On se déplace vers un territoire alsacien particulier (et différent chaque jour) pour assister d’abord à un concert tout en proximité avec les artistes – peu nombreux, et enclins à raconter leur art en alternance avec l’exécution de leur programme. On fait ensuite quelques kilomètres, et on assiste à une leçon de musique informelle que j’ai la joie d’animer jour après jour. Ensuite on flâne un peu, on mange un morceau, et on retourne dans l’église romane pour assister au grand concert. À 20h, c’est fini, on peut – si l’envie nous en prend – aller remercier les musiciens et échanger quelques mots avec eux, et retourner dans ses pénates pour 21h ou 22h au plus tard. La plupart du temps, les festivités sont précédées d’un atelier artistique – on les a appelés ARTeliers cette année : il y en a un consacré au chant grégorien chaque weekend, et 3 autres, uniques, à découvrir.

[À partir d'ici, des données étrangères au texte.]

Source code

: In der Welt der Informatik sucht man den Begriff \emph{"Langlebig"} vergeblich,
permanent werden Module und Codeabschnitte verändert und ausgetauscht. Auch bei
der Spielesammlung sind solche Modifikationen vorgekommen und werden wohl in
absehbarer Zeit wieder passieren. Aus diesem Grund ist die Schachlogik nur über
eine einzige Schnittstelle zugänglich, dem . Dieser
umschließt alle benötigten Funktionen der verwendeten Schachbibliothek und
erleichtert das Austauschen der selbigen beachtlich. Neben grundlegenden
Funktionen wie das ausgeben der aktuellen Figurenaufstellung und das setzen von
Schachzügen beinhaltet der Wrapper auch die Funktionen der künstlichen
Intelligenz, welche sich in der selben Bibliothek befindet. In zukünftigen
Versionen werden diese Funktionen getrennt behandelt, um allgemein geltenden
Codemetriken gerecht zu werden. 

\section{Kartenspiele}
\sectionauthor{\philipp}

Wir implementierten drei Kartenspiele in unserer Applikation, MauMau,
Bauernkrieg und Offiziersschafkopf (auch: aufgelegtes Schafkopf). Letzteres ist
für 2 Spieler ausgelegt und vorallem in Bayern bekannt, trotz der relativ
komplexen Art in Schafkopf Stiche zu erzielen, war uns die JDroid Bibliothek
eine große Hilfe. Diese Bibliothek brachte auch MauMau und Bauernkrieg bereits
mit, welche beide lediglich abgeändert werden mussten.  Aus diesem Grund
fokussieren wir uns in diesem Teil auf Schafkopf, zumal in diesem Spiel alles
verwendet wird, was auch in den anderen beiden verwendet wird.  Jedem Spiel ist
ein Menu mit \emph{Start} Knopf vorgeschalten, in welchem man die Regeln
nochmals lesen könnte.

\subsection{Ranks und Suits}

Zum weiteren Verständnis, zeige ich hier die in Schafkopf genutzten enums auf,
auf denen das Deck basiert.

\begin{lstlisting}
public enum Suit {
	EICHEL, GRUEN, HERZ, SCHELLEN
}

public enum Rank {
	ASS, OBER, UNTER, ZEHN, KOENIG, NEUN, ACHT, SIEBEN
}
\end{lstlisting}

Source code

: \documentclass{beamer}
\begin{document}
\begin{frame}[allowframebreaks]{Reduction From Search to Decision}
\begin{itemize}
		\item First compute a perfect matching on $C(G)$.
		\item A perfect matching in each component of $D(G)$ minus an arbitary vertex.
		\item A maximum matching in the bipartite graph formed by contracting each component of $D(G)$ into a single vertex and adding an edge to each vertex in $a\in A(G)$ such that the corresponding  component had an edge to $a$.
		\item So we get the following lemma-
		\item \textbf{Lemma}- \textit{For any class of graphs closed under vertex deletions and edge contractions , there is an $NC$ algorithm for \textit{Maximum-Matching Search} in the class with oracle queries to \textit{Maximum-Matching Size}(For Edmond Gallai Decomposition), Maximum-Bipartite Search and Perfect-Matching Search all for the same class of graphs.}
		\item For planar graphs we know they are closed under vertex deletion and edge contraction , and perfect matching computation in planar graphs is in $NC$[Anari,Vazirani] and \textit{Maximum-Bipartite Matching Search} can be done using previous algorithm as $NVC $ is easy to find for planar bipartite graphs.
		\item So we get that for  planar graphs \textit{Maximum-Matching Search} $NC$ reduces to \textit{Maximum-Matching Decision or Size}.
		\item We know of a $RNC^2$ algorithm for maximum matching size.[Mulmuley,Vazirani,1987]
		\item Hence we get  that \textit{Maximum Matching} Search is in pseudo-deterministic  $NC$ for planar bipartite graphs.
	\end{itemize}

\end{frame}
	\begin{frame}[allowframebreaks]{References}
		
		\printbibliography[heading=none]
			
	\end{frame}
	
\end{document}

Avez-vous un rendez-vous préféré dans la programmation ?

La leçon de musique, parce que c’est un rendez-vous quotidien, presque un rituel. On peut assister à une seule, mais en en fréquentant plusieurs – voire toutes – on développe une affinité plus forte pour ce répertoire fascinant. C’est aussi un moment très symbolique de la proximité entre les auditeurs et les artistes telle qu’il me semble nécessaire de la tisser, encore et encore. C’est là le sens d’un festival, et plus généralement de la musique, et encore plus généralement de la culture : la musique n’est qu’un prétexte pour expérimenter le vivre ensemble. Et c’est bien pour ça qu’on ne peut se passer de culture : c’est la manière la plus naturelle de faire société.